A concept that has been adopted by many businesses around the world, change management is a set of techniques and tools that are used to manage transitioning employees within a business in order to achieve a particular outcome. A discipline that guides a business on how to support the individuals and prepare them, it incorporates an array of organisational tools. Examples of when change management is utilised within an organisation are: making a large part of a workforce redundant, when a new software system has to be implemented across a business and when the corporate structure has to be reorganised.
The way in which a business utilises change management will be dependant on the task at hand and how they operate.

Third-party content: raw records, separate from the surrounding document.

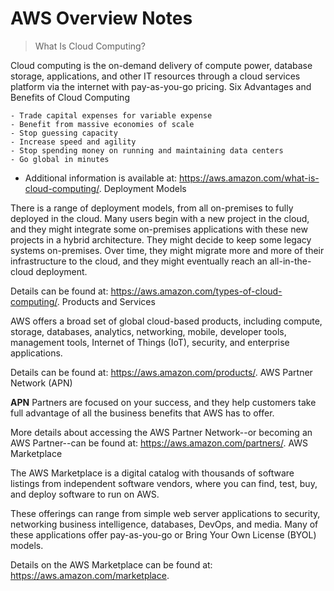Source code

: # AWS Overview Notes
> What Is Cloud Computing?

Cloud computing is the on-demand delivery of compute power, database storage, applications, and other IT resources through a cloud services platform via the internet with pay-as-you-go pricing.
Six Advantages and Benefits of Cloud Computing

    - Trade capital expenses for variable expense
    - Benefit from massive economies of scale
    - Stop guessing capacity
    - Increase speed and agility
    - Stop spending money on running and maintaining data centers
    - Go global in minutes

- Additional information is available at: https://aws.amazon.com/what-is-cloud-computing/.
Deployment Models

There is a range of deployment models, from all on-premises to fully deployed in the cloud. Many users begin with a new project in the cloud, and they might integrate some on-premises applications with these new projects in a hybrid architecture. They might decide to keep some legacy systems on-premises. Over time, they might migrate more and more of their infrastructure to the cloud, and they might eventually reach an all-in-the-cloud deployment.

Details can be found at: https://aws.amazon.com/types-of-cloud-computing/.
Products and Services

AWS offers a broad set of global cloud-based products, including compute, storage, databases, analytics, networking, mobile, developer tools, management tools, Internet of Things (IoT), security, and enterprise applications.

Details can be found at: https://aws.amazon.com/products/.
AWS Partner Network (APN)

**APN** Partners are focused on your success, and they help customers take full advantage of all the business benefits that AWS has to offer.

More details about accessing the AWS Partner Network--or becoming an AWS Partner--can be found at: https://aws.amazon.com/partners/.
AWS Marketplace

The AWS Marketplace is a digital catalog with thousands of software listings from independent software vendors, where you can find, test, buy, and deploy software to run on AWS.

These offerings can range from simple web server applications to security, networking business intelligence, databases, DevOps, and media. Many of these applications offer pay-as-you-go or Bring Your Own License (BYOL) models.

Details on the AWS Marketplace can be found at: https://aws.amazon.com/marketplace.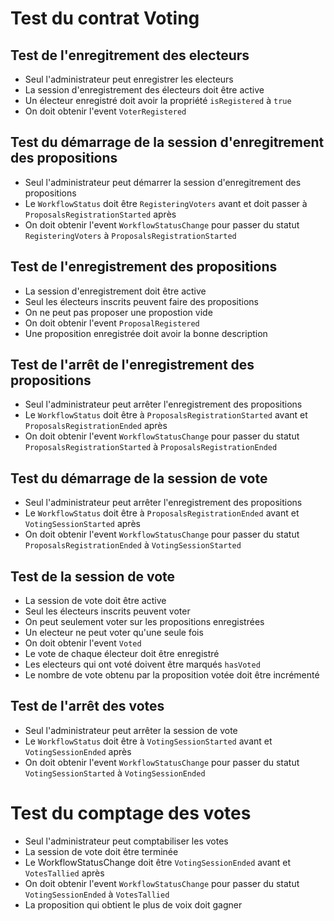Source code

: # Test du contrat Voting

## Test de l'enregitrement des electeurs
- Seul l'administrateur peut enregistrer les electeurs
- La session d'enregistrement des électeurs doit être active
- Un électeur enregistré doit avoir la propriété `isRegistered` à `true`
- On doit obtenir l'event `VoterRegistered`

## Test du démarrage de la session d'enregitrement des propositions
- Seul l'administrateur peut démarrer la session d'enregitrement des propositions
- Le `WorkflowStatus` doit être `RegisteringVoters` avant et doit passer à `ProposalsRegistrationStarted` après
- On doit obtenir l'event `WorkflowStatusChange` pour passer du statut `RegisteringVoters` à `ProposalsRegistrationStarted`

## Test de l'enregistrement des propositions
- La session d'enregistrement doit être active
- Seul les électeurs inscrits peuvent faire des propositions
- On ne peut pas proposer une propostion vide
- On doit obtenir l'event `ProposalRegistered`
- Une proposition enregistrée doit avoir la bonne description

## Test de l'arrêt de l'enregistrement des propositions
- Seul l'administrateur peut arrêter l'enregistrement des propositions
- Le `WorkflowStatus` doit être à `ProposalsRegistrationStarted` avant et `ProposalsRegistrationEnded` après
- On doit obtenir l'event `WorkflowStatusChange` pour passer du statut `ProposalsRegistrationStarted` à `ProposalsRegistrationEnded`

## Test du démarrage de la session de vote
- Seul l'administrateur peut arrêter l'enregistrement des propositions
- Le `WorkflowStatus` doit être à `ProposalsRegistrationEnded` avant et `VotingSessionStarted` après
- On doit obtenir l'event `WorkflowStatusChange` pour passer du statut `ProposalsRegistrationEnded` à `VotingSessionStarted`

## Test de la session de vote
- La session de vote doit être active
- Seul les électeurs inscrits peuvent voter
- On peut seulement voter sur les propositions enregistrées
- Un electeur ne peut voter qu'une seule fois
- On doit obtenir l'event `Voted`
- Le vote de chaque électeur doit être enregistré
- Les electeurs qui ont voté doivent être marqués `hasVoted`
- Le nombre de vote obtenu par la proposition votée doit être incrémenté

## Test de l'arrêt des votes
- Seul l'administrateur peut arrêter la session de vote
- Le `WorkflowStatus` doit être à `VotingSessionStarted` avant et `VotingSessionEnded` après 
- On doit obtenir l'event `WorkflowStatusChange` pour passer du statut `VotingSessionStarted` à `VotingSessionEnded`

# Test du comptage des votes
- Seul l'administrateur peut comptabiliser les votes
- La session de vote doit être terminée
- Le WorkflowStatusChange doit être `VotingSessionEnded` avant et `VotesTallied` après
- On doit obtenir l'event `WorkflowStatusChange` pour passer du statut `VotingSessionEnded` à `VotesTallied`
- La proposition qui obtient le plus de voix doit gagner
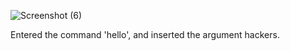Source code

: ![Screenshot (6)](https://github.com/user-attachments/assets/48350516-9755-4dbf-855b-c50772ac66ce)

Entered the command 'hello', and inserted the argument hackers.
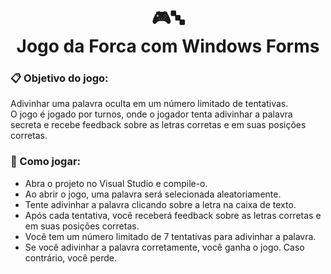 <h1 align="center">🎮🔤<br>
Jogo da Forca com Windows Forms</h1>

### 📋 Objetivo do jogo:
Adivinhar uma palavra oculta em um número limitado de tentativas. <br>
O jogo é jogado por turnos, onde o jogador tenta adivinhar a palavra secreta e recebe feedback sobre as letras corretas e em suas posições corretas.

### 🚀 Como jogar:
- Abra o projeto no Visual Studio e compile-o.
- Ao abrir o jogo, uma palavra será selecionada aleatoriamente.
- Tente adivinhar a palavra clicando sobre a letra na caixa de texto.
- Após cada tentativa, você receberá feedback sobre as letras corretas e em suas posições corretas.
- Você tem um número limitado de 7 tentativas para adivinhar a palavra.
- Se você adivinhar a palavra corretamente, você ganha o jogo. Caso contrário, você perde.
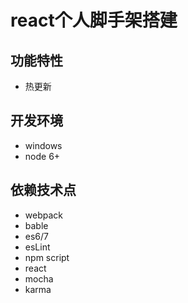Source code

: # react个人脚手架搭建

## 功能特性
* 热更新

## 开发环境
- windows
- node 6+

## 依赖技术点
- webpack
- bable
- es6/7
- esLint
- npm script
- react
- mocha
- karma
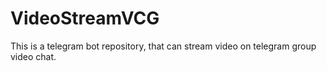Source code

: # VideoStreamVCG
This is a telegram bot repository, that can stream video on telegram group video chat.
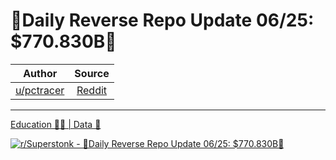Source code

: 🔴Daily Reverse Repo Update 06/25: $770.830B🔴
==============================================

| Author       | Source       | 
| :-------------: |:-------------:|
|  [u/pctracer](https://www.reddit.com/user/pctracer/) | [Reddit](https://www.reddit.com/r/Superstonk/comments/o7s3ux/daily_reverse_repo_update_0625_770830b/) | 

---

[Education 👨‍🏫 | Data 🔢](https://www.reddit.com/r/Superstonk/search?q=flair_name%3A%22Education%20%F0%9F%91%A8%E2%80%8D%F0%9F%8F%AB%20%7C%20Data%20%F0%9F%94%A2%22&restrict_sr=1)

[![r/Superstonk - 🔴Daily Reverse Repo Update 06/25: $770.830B🔴](https://i.redd.it/2e374ogd3g771.png)](https://i.redd.it/2e374ogd3g771.png)

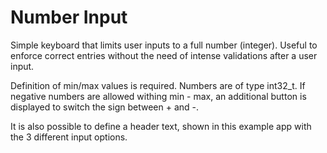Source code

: # Number Input

Simple keyboard that limits user inputs to a full number (integer). Useful to enforce correct entries without the need of intense validations after a user input. 

Definition of min/max values is required. Numbers are of type int32_t. If negative numbers are allowed withing min - max, an additional button is displayed to switch the sign between + and -. 

It is also possible to define a header text, shown in this example app with the 3 different input options. 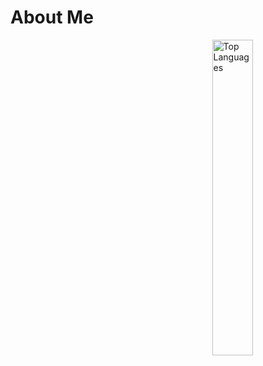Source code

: # About Me
<img alt="Top Languages" align="right" width="36%" src="https://github-readme-stats.vercel.app/api/top-langs/?username=Robert-Davie&hide_progress=false&theme=tokyonight&layout=compact"/>

<!---
Robert-Davie/Robert-Davie is a ✨ special ✨ repository because its `README.md` (this file) appears on your GitHub profile.
You can click the Preview link to take a look at your changes.
--->
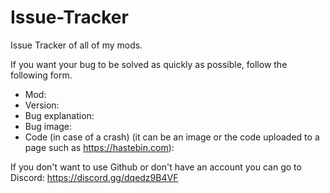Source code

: # Issue-Tracker
Issue Tracker of all of my mods.

If you want your bug to be solved as quickly as possible, follow the following form.

- Mod:
- Version:
- Bug explanation:
- Bug image:
- Code (in case of a crash) (it can be an image or the code uploaded to a page such as https://hastebin.com):


If you don't want to use Github or don't have an account you can go to Discord: https://discord.gg/dqedz9B4VF
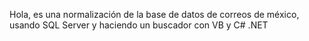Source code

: Hola, es una normalización de la base de datos de correos de méxico, usando SQL Server y haciendo un buscador con VB y C# .NET
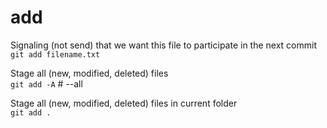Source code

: # add

Signaling (not send) that we want this file to participate in the next commit  
`git add filename.txt`

Stage all (new, modified, deleted) files  
`git add -A` # --all

Stage all (new, modified, deleted) files in current folder  
`git add .`



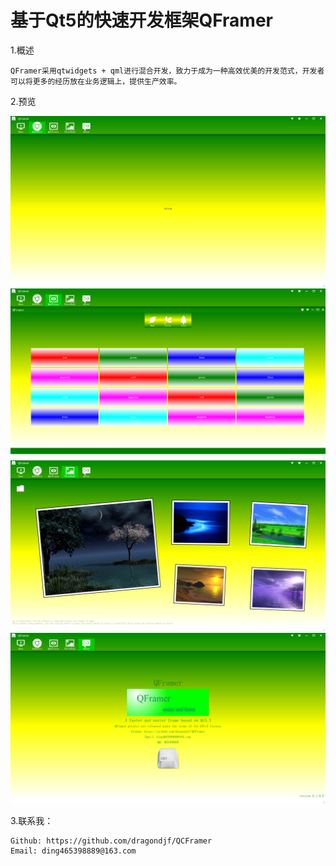 基于Qt5的快速开发框架QFramer
===========================================================
1.概述

    QFramer采用qtwidgets + qml进行混合开发，致力于成为一种高效优美的开发范式，开发者可以将更多的经历放在业务逻辑上，提供生产效率。

2.预览

![4](doc/4.png)
![3](doc/3.png)
![1](doc/1.png)
![1](doc/2.png)

3.联系我：

    Github: https://github.com/dragondjf/QCFramer
    Email: ding465398889@163.com
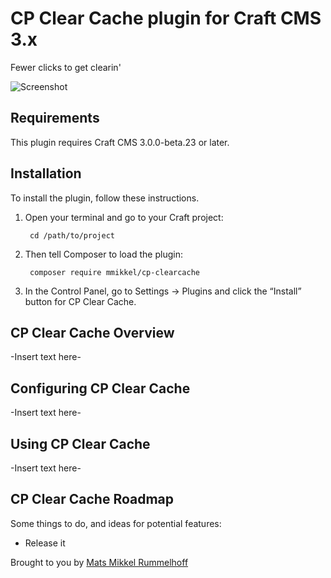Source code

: # CP Clear Cache plugin for Craft CMS 3.x

Fewer clicks to get clearin'

![Screenshot](resources/img/plugin-logo.png)

## Requirements

This plugin requires Craft CMS 3.0.0-beta.23 or later.

## Installation

To install the plugin, follow these instructions.

1. Open your terminal and go to your Craft project:

        cd /path/to/project

2. Then tell Composer to load the plugin:

        composer require mmikkel/cp-clearcache

3. In the Control Panel, go to Settings → Plugins and click the “Install” button for CP Clear Cache.

## CP Clear Cache Overview

-Insert text here-

## Configuring CP Clear Cache

-Insert text here-

## Using CP Clear Cache

-Insert text here-

## CP Clear Cache Roadmap

Some things to do, and ideas for potential features:

* Release it

Brought to you by [Mats Mikkel Rummelhoff](https://vaersaagod.no)
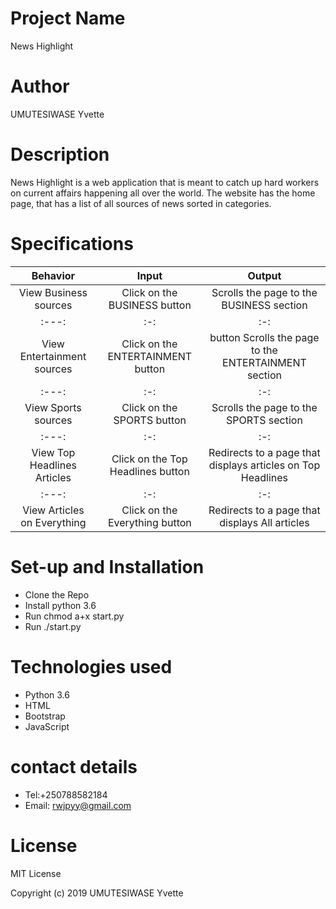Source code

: # Project Name
News Highlight
# Author
UMUTESIWASE Yvette
# Description
News Highlight is a web application that is meant to catch up hard workers on current affairs happening all over the world. The website has the home page, that has a list of all sources of news sorted in categories.
# Specifications
| Behavior |Input | Output |
| :---:   | :-: | :-: |
| View Business sources | Click on the BUSINESS button | Scrolls the page to the BUSINESS section |
| :---:   | :-: | :-: |
| View Entertainment sources|Click on the ENTERTAINMENT button	 | button	Scrolls the page to the ENTERTAINMENT section |
| :---:   | :-: | :-: |
| View Sports sources| Click on the SPORTS button | 	Scrolls the page to the SPORTS section |
| :---:   | :-: | :-: |
| View Top Headlines Articles	 | Click on the Top Headlines button | Redirects to a page that displays articles on Top Headlines |
| :---:   | :-: | :-: |
| View Articles on Everything | Click on the Everything button | Redirects to a page that displays All articles|
# Set-up and Installation
*  Clone the Repo
* Install python 3.6
* Run chmod a+x start.py
* Run ./start.py
# Technologies used
* Python 3.6
* HTML
* Bootstrap
* JavaScript
# contact details
* Tel:+250788582184
* Email: rwjpyy@gmail.com
# License
MIT License

Copyright (c) 2019 UMUTESIWASE Yvette
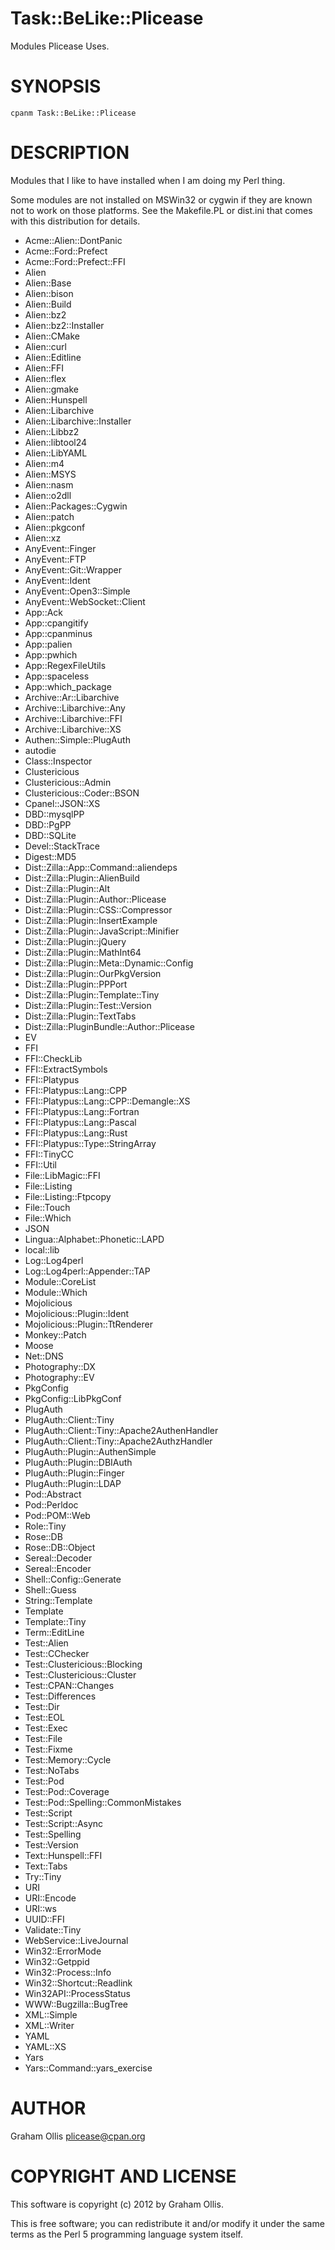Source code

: # Task::BeLike::Plicease

Modules Plicease Uses.

# SYNOPSIS

    cpanm Task::BeLike::Plicease

# DESCRIPTION

Modules that I like to have installed when I am doing my Perl thing.

Some modules are not installed on MSWin32 or cygwin if they are known
not to work on those platforms.  See the Makefile.PL or dist.ini that
comes with this distribution for details.

- Acme::Alien::DontPanic
- Acme::Ford::Prefect
- Acme::Ford::Prefect::FFI
- Alien
- Alien::Base
- Alien::bison
- Alien::Build
- Alien::bz2
- Alien::bz2::Installer
- Alien::CMake
- Alien::curl
- Alien::Editline
- Alien::FFI
- Alien::flex
- Alien::gmake
- Alien::Hunspell
- Alien::Libarchive
- Alien::Libarchive::Installer
- Alien::Libbz2
- Alien::libtool24
- Alien::LibYAML
- Alien::m4
- Alien::MSYS
- Alien::nasm
- Alien::o2dll
- Alien::Packages::Cygwin
- Alien::patch
- Alien::pkgconf
- Alien::xz
- AnyEvent::Finger
- AnyEvent::FTP
- AnyEvent::Git::Wrapper
- AnyEvent::Ident
- AnyEvent::Open3::Simple
- AnyEvent::WebSocket::Client
- App::Ack
- App::cpangitify
- App::cpanminus
- App::palien
- App::pwhich
- App::RegexFileUtils
- App::spaceless
- App::which\_package
- Archive::Ar::Libarchive
- Archive::Libarchive::Any
- Archive::Libarchive::FFI
- Archive::Libarchive::XS
- Authen::Simple::PlugAuth
- autodie
- Class::Inspector
- Clustericious
- Clustericious::Admin
- Clustericious::Coder::BSON
- Cpanel::JSON::XS
- DBD::mysqlPP
- DBD::PgPP
- DBD::SQLite
- Devel::StackTrace
- Digest::MD5
- Dist::Zilla::App::Command::aliendeps
- Dist::Zilla::Plugin::AlienBuild
- Dist::Zilla::Plugin::Alt
- Dist::Zilla::Plugin::Author::Plicease
- Dist::Zilla::Plugin::CSS::Compressor
- Dist::Zilla::Plugin::InsertExample
- Dist::Zilla::Plugin::JavaScript::Minifier
- Dist::Zilla::Plugin::jQuery
- Dist::Zilla::Plugin::MathInt64
- Dist::Zilla::Plugin::Meta::Dynamic::Config
- Dist::Zilla::Plugin::OurPkgVersion
- Dist::Zilla::Plugin::PPPort
- Dist::Zilla::Plugin::Template::Tiny
- Dist::Zilla::Plugin::Test::Version
- Dist::Zilla::Plugin::TextTabs
- Dist::Zilla::PluginBundle::Author::Plicease
- EV
- FFI
- FFI::CheckLib
- FFI::ExtractSymbols
- FFI::Platypus
- FFI::Platypus::Lang::CPP
- FFI::Platypus::Lang::CPP::Demangle::XS
- FFI::Platypus::Lang::Fortran
- FFI::Platypus::Lang::Pascal
- FFI::Platypus::Lang::Rust
- FFI::Platypus::Type::StringArray
- FFI::TinyCC
- FFI::Util
- File::LibMagic::FFI
- File::Listing
- File::Listing::Ftpcopy
- File::Touch
- File::Which
- JSON
- Lingua::Alphabet::Phonetic::LAPD
- local::lib
- Log::Log4perl
- Log::Log4perl::Appender::TAP
- Module::CoreList
- Module::Which
- Mojolicious
- Mojolicious::Plugin::Ident
- Mojolicious::Plugin::TtRenderer
- Monkey::Patch
- Moose
- Net::DNS
- Photography::DX
- Photography::EV
- PkgConfig
- PkgConfig::LibPkgConf
- PlugAuth
- PlugAuth::Client::Tiny
- PlugAuth::Client::Tiny::Apache2AuthenHandler
- PlugAuth::Client::Tiny::Apache2AuthzHandler
- PlugAuth::Plugin::AuthenSimple
- PlugAuth::Plugin::DBIAuth
- PlugAuth::Plugin::Finger
- PlugAuth::Plugin::LDAP
- Pod::Abstract
- Pod::Perldoc
- Pod::POM::Web
- Role::Tiny
- Rose::DB
- Rose::DB::Object
- Sereal::Decoder
- Sereal::Encoder
- Shell::Config::Generate
- Shell::Guess
- String::Template
- Template
- Template::Tiny
- Term::EditLine
- Test::Alien
- Test::CChecker
- Test::Clustericious::Blocking
- Test::Clustericious::Cluster
- Test::CPAN::Changes
- Test::Differences
- Test::Dir
- Test::EOL
- Test::Exec
- Test::File
- Test::Fixme
- Test::Memory::Cycle
- Test::NoTabs
- Test::Pod
- Test::Pod::Coverage
- Test::Pod::Spelling::CommonMistakes
- Test::Script
- Test::Script::Async
- Test::Spelling
- Test::Version
- Text::Hunspell::FFI
- Text::Tabs
- Try::Tiny
- URI
- URI::Encode
- URI::ws
- UUID::FFI
- Validate::Tiny
- WebService::LiveJournal
- Win32::ErrorMode
- Win32::Getppid
- Win32::Process::Info
- Win32::Shortcut::Readlink
- Win32API::ProcessStatus
- WWW::Bugzilla::BugTree
- XML::Simple
- XML::Writer
- YAML
- YAML::XS
- Yars
- Yars::Command::yars\_exercise

# AUTHOR

Graham Ollis <plicease@cpan.org>

# COPYRIGHT AND LICENSE

This software is copyright (c) 2012 by Graham Ollis.

This is free software; you can redistribute it and/or modify it under
the same terms as the Perl 5 programming language system itself.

It will also consider that all of the individuals and teams within the business are unique and that there should be a structured approach in implementing change management into the workplace.
There are three key levels of change management. These are – individual, organisational and enterprise change management.
Firstly, individual change management
This aims at understanding how each individual within the business react to change and what they require in order to successfully implement the changes. It will also take in consideration when the best time to teach an employee a new skill is, what messages your business needs to convey to them in order for it to succeed and what steps the business should take in order for the change to suit them. The discipline draws its considerations from psychology and the mind frames that the employees have when within the workplace.
Secondly, organisational change management
Although individual change management is a primary concern for businesses adopting change management into their workforce, it’s also important to consider what steps it should take at the project level in order to support those who are impacted from it. It’s almost impossible for a team that’s working on a project to manage the levels of change based on each individual. Therefore by using an organisational change management structure, it can monitor who needs to change within the business and the ways in which it can be enacted. It will involve a thorough and bespoke plan, that involves training, ways in which those at the top will lead and how the employees are coached. There are two main goals of this form of change management – project success that benefits the business as a whole and successful transitions for each individual within it.
And finally, enterprise change management
When the two above levels are implemented within a business, this level should be considered. Allowing a business to stay ahead or at least on par with its competitors, creating an in-depth focus on continuous enterprise improvement and allowing the business to consistently respond quickly to any market changes, it’s a necessity for businesses that want to thrive within their industry. Presenting the ability to successfully adapt with the times, it should be a core competency that is embedded within the business structure, the leadership of higher members of the team and the roles themselves. Successful enterprise management also allows a business to guide employees on how any changes are implemented and gives them the confidence to ask if they have any queries daily.